Abstract
Cells exhibit various morphological characteristics due to their physiological activities, and changes in cell morphology are inherently accompanied by the assembly and disassembly of the actin cytoskeleton. Stress fibers are a prominent component of the actin-based intracellular structure and are highly involved in numerous physiological processes, e.g., mechanotransduction and maintenance of cell morphology. Although it is widely accepted that variations in cell geometry interact with the distribution and localization of stress fibers, it remains unclear if there are underlying geometric principles between the cell morphology and actin cytoskeleton. Here we present a machine learning system, which uses the diffusion model, that can convert the cell shape to the distribution of stress fibers. By training with corresponding datasets of cell shape and stress fibers, our system learns the conversion to generate the stress fiber images from its corresponding cell shape.

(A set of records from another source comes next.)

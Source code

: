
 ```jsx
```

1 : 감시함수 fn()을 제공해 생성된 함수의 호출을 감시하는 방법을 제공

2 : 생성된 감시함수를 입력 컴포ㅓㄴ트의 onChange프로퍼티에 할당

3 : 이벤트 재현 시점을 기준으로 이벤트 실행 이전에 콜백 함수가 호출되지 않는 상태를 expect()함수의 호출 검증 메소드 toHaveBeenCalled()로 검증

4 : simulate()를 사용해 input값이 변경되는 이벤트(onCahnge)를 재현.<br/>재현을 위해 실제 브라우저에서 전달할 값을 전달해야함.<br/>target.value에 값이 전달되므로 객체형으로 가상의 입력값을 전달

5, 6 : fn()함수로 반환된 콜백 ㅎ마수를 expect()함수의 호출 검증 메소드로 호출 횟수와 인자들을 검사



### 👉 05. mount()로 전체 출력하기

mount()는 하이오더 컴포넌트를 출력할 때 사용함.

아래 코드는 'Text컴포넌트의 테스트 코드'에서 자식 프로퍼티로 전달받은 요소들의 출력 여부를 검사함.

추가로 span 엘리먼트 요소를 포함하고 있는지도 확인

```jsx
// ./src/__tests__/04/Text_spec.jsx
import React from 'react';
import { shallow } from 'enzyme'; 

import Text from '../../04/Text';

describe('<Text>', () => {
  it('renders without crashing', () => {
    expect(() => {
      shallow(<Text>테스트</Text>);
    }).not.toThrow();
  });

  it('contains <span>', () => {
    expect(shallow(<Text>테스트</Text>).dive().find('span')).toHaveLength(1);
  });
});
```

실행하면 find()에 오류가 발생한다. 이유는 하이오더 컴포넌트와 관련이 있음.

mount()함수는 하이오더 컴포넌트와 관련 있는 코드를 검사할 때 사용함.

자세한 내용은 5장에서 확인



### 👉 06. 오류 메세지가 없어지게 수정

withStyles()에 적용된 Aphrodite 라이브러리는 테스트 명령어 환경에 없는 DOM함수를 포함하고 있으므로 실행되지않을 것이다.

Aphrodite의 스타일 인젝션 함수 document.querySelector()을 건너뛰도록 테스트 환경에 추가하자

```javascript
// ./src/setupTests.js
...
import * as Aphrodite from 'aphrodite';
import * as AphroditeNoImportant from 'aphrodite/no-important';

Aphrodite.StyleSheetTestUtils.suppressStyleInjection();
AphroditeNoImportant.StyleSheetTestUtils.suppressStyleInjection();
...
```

The predicted stress fiber distribution has good agreement with the experimental data, and the overlap region of predicted and experimentally observed stress fibers reaches 79.3 ±12.4%. We then found some unknown natures such as a linear relation relationship between the stress fiber length and cell area. With this “installed” conversion relation between cellular morphology and corresponding stress fibers’ localization, our system could perform virtual experiments that provide a visual map showing the probability of stress fiber distribution from the virtual cell shape. Our system provides a powerful approach to seek further hidden geometric principles between the cell morphologies and actin cytoskeletons.
Competing Interest Statement
The authors have declared no competing interest.